Pour Roger Munier
21-12-1923 – 10.08.2010
Roger Munier a rejoint cette autre rive dont la mystérieuse proximité au long
des jours n’a cessé de le fasciner. En toutes choses il en déchiffrait les
signes comme les hiéroglyphes d’une langue magnifique et encore indéchiffrée.

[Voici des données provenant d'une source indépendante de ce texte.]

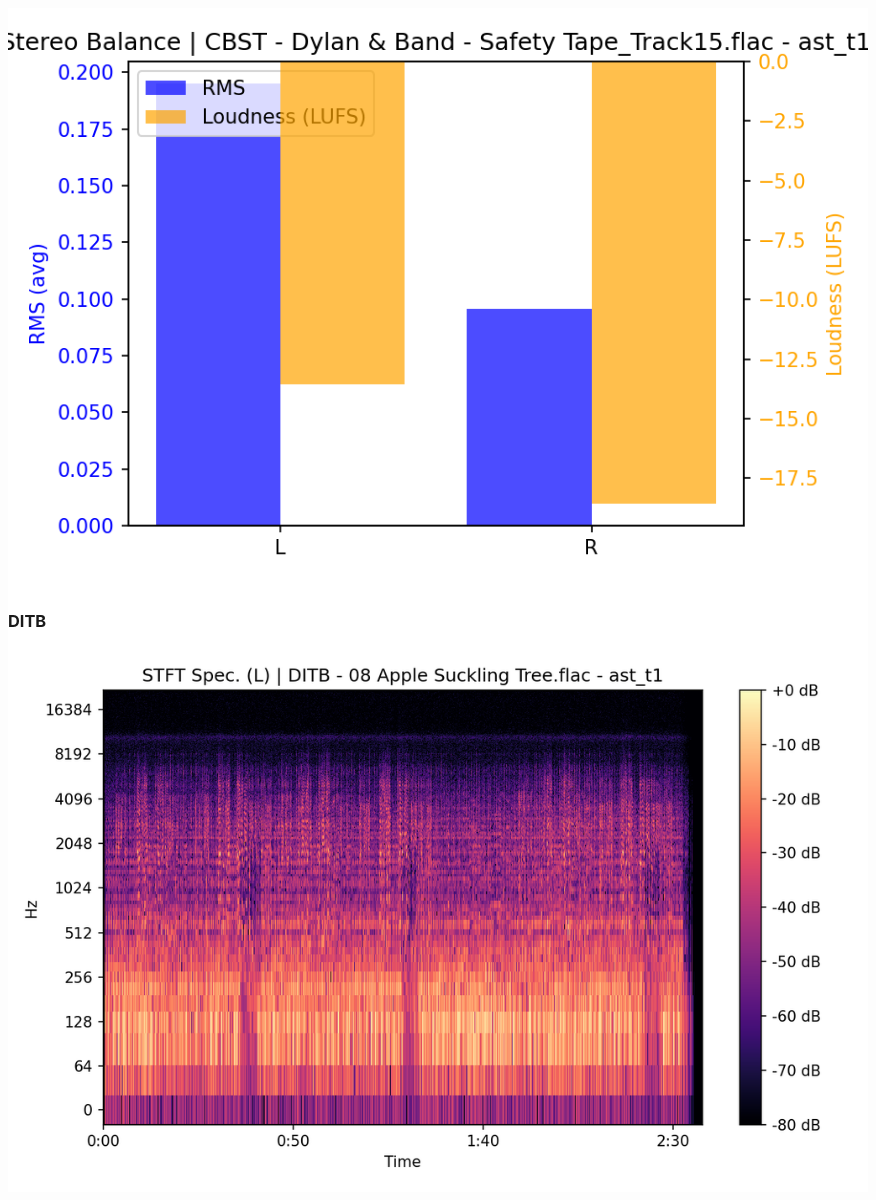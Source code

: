 ![Stereo Balance Bars](../assets/songs/ast_t1/ast_t1-CBST_balance.png)

### DITB

![STFT Spectrogram (Left)](../assets/songs/ast_t1/ast_t1-DITB_spectrogram_L.png)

La silhouette d’un arbre, l’ombre d’un nuage, le moindre chant le guidaient
dans sa quête inlassable de cette autre dimension du monde, imperceptible aux
sens et partout présente. Il avait appris à la guetter sans impatience, sans
faiblesse, avec la persévérance matoise du chasseur qui connaît tous les
détours et les ruses de sa proie. Il ne se souciait pas tant de la saisir que
de la contempler. Il avait trop de révérence et de pudeur pour espérer
davantage que de s’en tenir à une distance respectueuse. Il n’aimait pas la
familiarité, la facilité, la sentimentalité. Il lui importait seulement de scruter,
analyser, noter, avec l’objectivité et la précision d’un entomologiste. Mieux
valait la sècheresse d’une juste observation que le vague qui ne favorise que
trop l’illusion. Il regardait de plus en plus loin le cortège énigmatique des
lumières et des choses. Avec une tendresse grandissante, à mesure qu’il sentait
grandir en lui la paix. Il savait d’une longue expérience qu’il n’avait rien à redouter
de l’autre côté du monde et qu’il y avait toujours eu, en vérité, sa demeure.